When Jack Phillips was forced to stop making wedding cakes altogether, he lost 40 percent of his business. A similarly sizable chunk of income is no doubt lost by a boutique web designer driven out of a massive sphere of the small-scale web design market. Yet it seems beyond these people’s moral capacity to put themselves in her shoes.

It is also worth noting that the radical front has framed itself (in this as in so many other battles) as David up against the reactionary Goliath. Never mind the long march through every institution, the unanimous endorsement of every cultural power, the outright criminalization of dissent. By sheer numbers, the claim is absurd.
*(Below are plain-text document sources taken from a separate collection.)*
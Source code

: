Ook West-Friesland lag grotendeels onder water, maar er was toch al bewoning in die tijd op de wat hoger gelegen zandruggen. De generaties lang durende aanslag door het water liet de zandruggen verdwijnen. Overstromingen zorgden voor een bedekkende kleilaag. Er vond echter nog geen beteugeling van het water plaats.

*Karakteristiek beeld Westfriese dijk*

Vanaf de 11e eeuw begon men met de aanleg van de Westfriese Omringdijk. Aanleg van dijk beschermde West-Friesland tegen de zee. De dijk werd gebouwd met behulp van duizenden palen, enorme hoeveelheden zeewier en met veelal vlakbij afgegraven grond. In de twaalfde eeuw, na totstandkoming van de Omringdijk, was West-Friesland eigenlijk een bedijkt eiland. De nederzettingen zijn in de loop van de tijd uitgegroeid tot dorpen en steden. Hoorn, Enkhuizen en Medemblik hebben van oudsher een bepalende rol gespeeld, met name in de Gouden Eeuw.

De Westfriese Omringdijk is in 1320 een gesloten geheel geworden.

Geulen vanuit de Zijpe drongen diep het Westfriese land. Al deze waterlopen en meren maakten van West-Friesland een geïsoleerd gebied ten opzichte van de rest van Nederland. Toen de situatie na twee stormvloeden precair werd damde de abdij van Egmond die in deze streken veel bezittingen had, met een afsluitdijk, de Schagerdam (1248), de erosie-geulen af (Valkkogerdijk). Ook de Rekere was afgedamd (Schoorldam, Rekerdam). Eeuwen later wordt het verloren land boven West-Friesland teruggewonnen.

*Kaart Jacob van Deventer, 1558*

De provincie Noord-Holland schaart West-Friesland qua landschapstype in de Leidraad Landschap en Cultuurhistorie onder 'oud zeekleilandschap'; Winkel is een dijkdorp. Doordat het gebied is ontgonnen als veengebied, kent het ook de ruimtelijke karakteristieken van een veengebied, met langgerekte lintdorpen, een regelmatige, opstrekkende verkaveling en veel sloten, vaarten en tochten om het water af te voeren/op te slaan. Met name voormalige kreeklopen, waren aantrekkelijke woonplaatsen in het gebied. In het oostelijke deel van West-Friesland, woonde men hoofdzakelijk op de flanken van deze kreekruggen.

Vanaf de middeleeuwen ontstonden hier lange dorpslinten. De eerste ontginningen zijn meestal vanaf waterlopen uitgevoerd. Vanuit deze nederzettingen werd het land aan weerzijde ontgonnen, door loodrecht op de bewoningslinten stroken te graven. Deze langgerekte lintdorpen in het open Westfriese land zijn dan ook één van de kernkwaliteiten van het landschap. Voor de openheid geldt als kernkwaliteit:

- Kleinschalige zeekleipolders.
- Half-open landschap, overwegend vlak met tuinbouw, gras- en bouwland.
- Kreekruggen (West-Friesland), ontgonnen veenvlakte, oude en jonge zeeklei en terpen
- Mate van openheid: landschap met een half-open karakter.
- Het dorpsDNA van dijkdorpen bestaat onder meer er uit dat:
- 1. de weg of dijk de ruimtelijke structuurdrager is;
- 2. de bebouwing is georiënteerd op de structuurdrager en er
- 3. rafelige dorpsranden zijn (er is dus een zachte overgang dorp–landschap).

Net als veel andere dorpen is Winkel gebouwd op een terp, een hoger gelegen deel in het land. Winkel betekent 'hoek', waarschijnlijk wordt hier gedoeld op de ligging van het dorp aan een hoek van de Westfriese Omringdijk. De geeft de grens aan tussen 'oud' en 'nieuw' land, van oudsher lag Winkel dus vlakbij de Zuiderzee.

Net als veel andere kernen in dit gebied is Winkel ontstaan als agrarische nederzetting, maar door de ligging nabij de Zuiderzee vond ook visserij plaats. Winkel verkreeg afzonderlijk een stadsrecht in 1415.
In each of these related cases, the persecuted artist has been represented by Alliance Defending Freedom, a scrappy legal outfit dedicated to an ethos of Christian liberalism; the activist complainants, meanwhile, have prosecuted their cases through the American Civil Liberties Union, a 1.8 million-member behemoth that has spent the last century using courtroom bullying to drag this country leftward. 

Even discounting the latter’s numerous affiliates, ADF has barely one-fourth the annual budget of the ACLU. With no sense of irony, the men who trampled on the rights and livelihood of a humble baker for nothing but their own smug self-interest and satisfaction groan that the ADF’s cases “advance conservative Christian power and privilege at the expense of everyone else, especially LGBTQ+, women, and racial and religious minorities.”

Plaintiffs like Craig and Mullins lost these cases not because the cards were stacked against them, but because their causes were so plainly unjust that even a stacked deck could not ensure their desired outcome. It is a thin safeguard, and the breathing room afforded by the Court should not give Christians a false sense of security. As Jack Phillips has learned, the next attacks will follow quickly.